Materials and methods
Patients who suffered from Achilles tendon rupture were recruited for an elastographic evaluation. Unilateral Achilles tendon ruptures were included and scanned in the mid-substance and calcaneal insertion at least 2 years after rupture using shear wave elastography. Results were compared to patients’ contralateral non-injured Achilles tendons and additionally to a healthy population. Descriptive statistics, reliability analysis, and correlation analysis with clinical scores were performed.
Forty-one patients were included in the study with a mean follow-up-time of 74 ± 30; [26–138] months after rupture. Significant differences were identified in shear wave elastography in the mid-substance of healed tendons (shear wave velocity 1.2 ±1.5 m/s) compared to both control groups [2.5 ±1.5 m/s (p < 0.01) and 2.8 ±1.6 m/s (p < 0.0001) contralateral and healthy population, respectively]. There was no correlation between the measurements and the clinical outcome.
This study shows that the healed Achilles tendon after rupture has inferior elastic properties even after a long-term healing phase.

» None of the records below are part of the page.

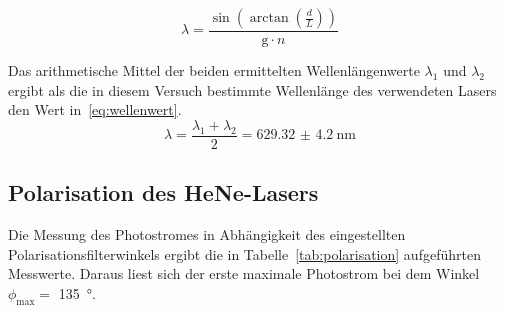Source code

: \begin{equation}
\lambda = \frac{\sin{\left(\arctan{\left(\frac{d}{L}\right)}\right)}} 
{\text{g}\cdot n}
\label{eq:wellenlaenge}
\end{equation}
%

Das arithmetische Mittel der beiden ermittelten Wellenlängenwerte 	
$\lambda_1$ und $\lambda_2$ ergibt als die in diesem Versuch 
bestimmte Wellenlänge des verwendeten Lasers den Wert 
in~\eqref{eq:wellenwert}.
\begin{equation}
\lambda = \frac{\lambda_1 + \lambda_2}{2} = \SI{629.32(420)}{\nano\metre}
\label{eq:wellenwert}
\end{equation}
%
\subsection{Polarisation des HeNe-Lasers}
%

Die Messung des Photostromes in Abhängigkeit des eingestellten 
Polarisationsfilterwinkels ergibt die in 
Tabelle~\ref{tab:polarisation} aufgeführten Messwerte. Daraus liest 
sich der erste maximale Photostrom bei dem Winkel 
$\phi_\text{max} =$ \SI{135}{\degree}. 
%

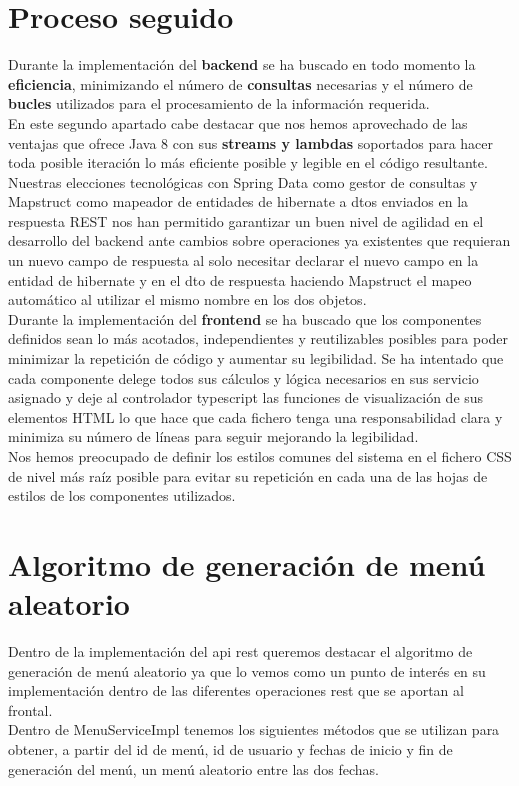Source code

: \documentclass[12pt, a4paper, twoside]{book}
\begin{document}
	\section{Proceso seguido}
	Durante la implementación del \textbf{backend} se ha buscado en todo momento la \textbf{eficiencia}, minimizando el número de \textbf{consultas} necesarias y el número de \textbf{bucles} utilizados para el procesamiento de la información requerida.\\
	En este segundo apartado cabe destacar que nos hemos aprovechado de las ventajas que ofrece Java 8 con sus \textbf{streams y lambdas} soportados para hacer toda posible iteración lo más eficiente posible y legible en el código resultante.\\
	Nuestras elecciones tecnológicas con Spring Data como gestor de consultas y Mapstruct como mapeador de entidades de hibernate a dtos enviados en la respuesta REST nos han permitido garantizar un buen nivel de agilidad en el desarrollo del backend ante cambios sobre operaciones ya existentes que requieran un nuevo campo de respuesta al solo necesitar declarar el nuevo campo en la entidad de hibernate y en el dto de respuesta haciendo Mapstruct el mapeo automático al utilizar el mismo nombre en los dos objetos.\\
	Durante la implementación del \textbf{frontend} se ha buscado que los componentes definidos sean lo más acotados, independientes y reutilizables posibles para poder minimizar la repetición de código y aumentar su legibilidad. Se ha intentado que cada componente delege todos sus cálculos y lógica necesarios en sus servicio asignado y deje al controlador typescript las funciones de visualización de sus elementos HTML lo que hace que cada fichero tenga una responsabilidad clara y minimiza su número de líneas para seguir mejorando la legibilidad.\\
	Nos hemos preocupado de definir los estilos comunes del sistema en el fichero CSS de nivel más raíz posible para evitar su repetición en cada una de las hojas de estilos de los componentes utilizados.
	\section{Algoritmo de generación de menú aleatorio}
	Dentro de la implementación del api rest queremos destacar el algoritmo de generación de menú aleatorio ya que lo vemos como un punto de interés en su implementación dentro de las diferentes operaciones rest que se aportan al frontal.\\
	Dentro de MenuServiceImpl tenemos los siguientes métodos que se utilizan para obtener, a partir del id de menú, id de usuario y fechas de inicio y fin de generación del menú, un menú aleatorio entre las dos fechas.\\
	
\end{document}
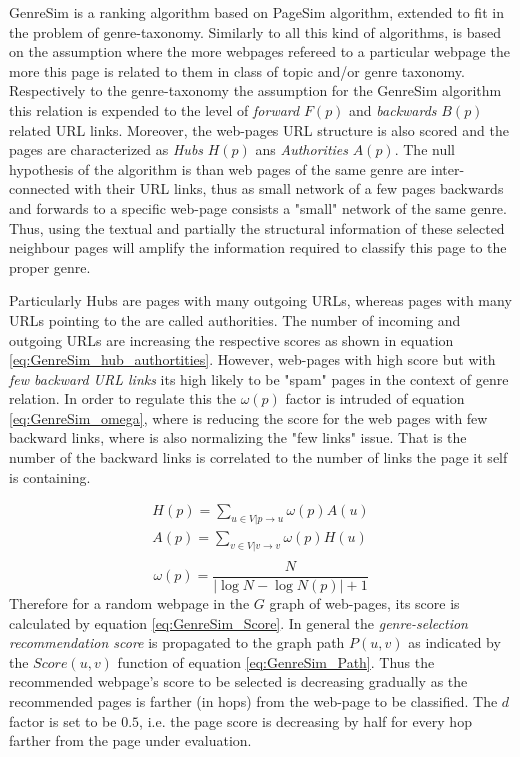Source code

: GenreSim is a ranking algorithm based on PageSim algorithm, extended to fit in the problem of genre-taxonomy. Similarly to all this kind of algorithms, is based on the assumption where the more webpages refereed to a particular webpage the more this page is related to them in class of topic and/or genre taxonomy. Respectively to the genre-taxonomy the assumption for the GenreSim algorithm this relation is expended to the level of \textit{forward} $F(p)$ and \textit{backwards} $B(p)$ related URL links. Moreover, the web-pages URL structure is also scored and the pages are characterized as \textit{Hubs} $H(p)$ ans \textit{Authorities} $A(p)$. The null hypothesis of the algorithm is than web pages of the same genre are inter-connected with their URL links, thus as small network of a few pages backwards and forwards to a specific web-page consists a "small" network of the same genre. Thus, using the textual and partially the structural information of these selected neighbour pages will amplify the information required to classify this page to the proper genre.

Particularly Hubs are pages with many outgoing URLs, whereas pages with many URLs pointing to the are called authorities. The number of incoming and outgoing URLs are increasing the respective scores as shown in equation \ref{eq:GenreSim_hub_authortities}. However, web-pages with high score but with \textit{few backward URL links} its high likely to be "spam" pages in the context of genre relation. In order to regulate this the $\omega(p)$ factor is intruded of equation \ref{eq:GenreSim_omega}, where is reducing the score for the web pages with few backward links, where is also normalizing the "few links" issue. That is the number of the backward links is correlated to the number of links the page it self is containing. 

\begin{equation}\label{eq:GenreSim_hub_authortities}
	\begin{array}{l}
		H(p) = \sum_{u \in V|p \to u} \omega(p) A(u) \\  
    	A(p) = \sum_{v \in V|v \to v} \omega(p) H(u) \\
    \end{array}
\end{equation}
\begin{equation}\label{eq:GenreSim_omega}
	\omega(p) = \frac{N}{|\log N - \log N(p) | + 1} 
\end{equation}
Therefore for a random webpage in the $G$ graph of web-pages, its score is calculated by equation \ref{eq:GenreSim_Score}. In general the \textit{genre-selection recommendation score} is propagated to the graph path $P(u,v)$ as indicated by the $Score(u, v)$ function of equation \ref{eq:GenreSim_Path}. Thus the recommended webpage's score to be selected is decreasing gradually as the recommended pages is farther (in hops) from the web-page to be classified. The $d$ factor is set to be $0.5$, i.e. the page score is decreasing by half for every hop farther from the page under evaluation.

Differences in elastic properties after rupture mainly originate from the mid-substance of the Achilles tendon, in which most of the ruptures occur. Elastographic results do not correspond with subjective perception. Clinically, sonoelastographical measurements of biomechanical properties can be useful to provide objective insights in tendon recovery.
KeywordsAchilles tendon Achilles tendon rupture Shear wave elastography Elastic properties Biomechanical properties Tendon biomechanics
Compliance with ethical standards
Conflict of interest
The authors declare that there is no competing interest.
The study was performed after approval of the university’s ethical review committee (University of Regensburg, AZ 15-101-0019).
Informed consent was obtained from all individual participants included in the study.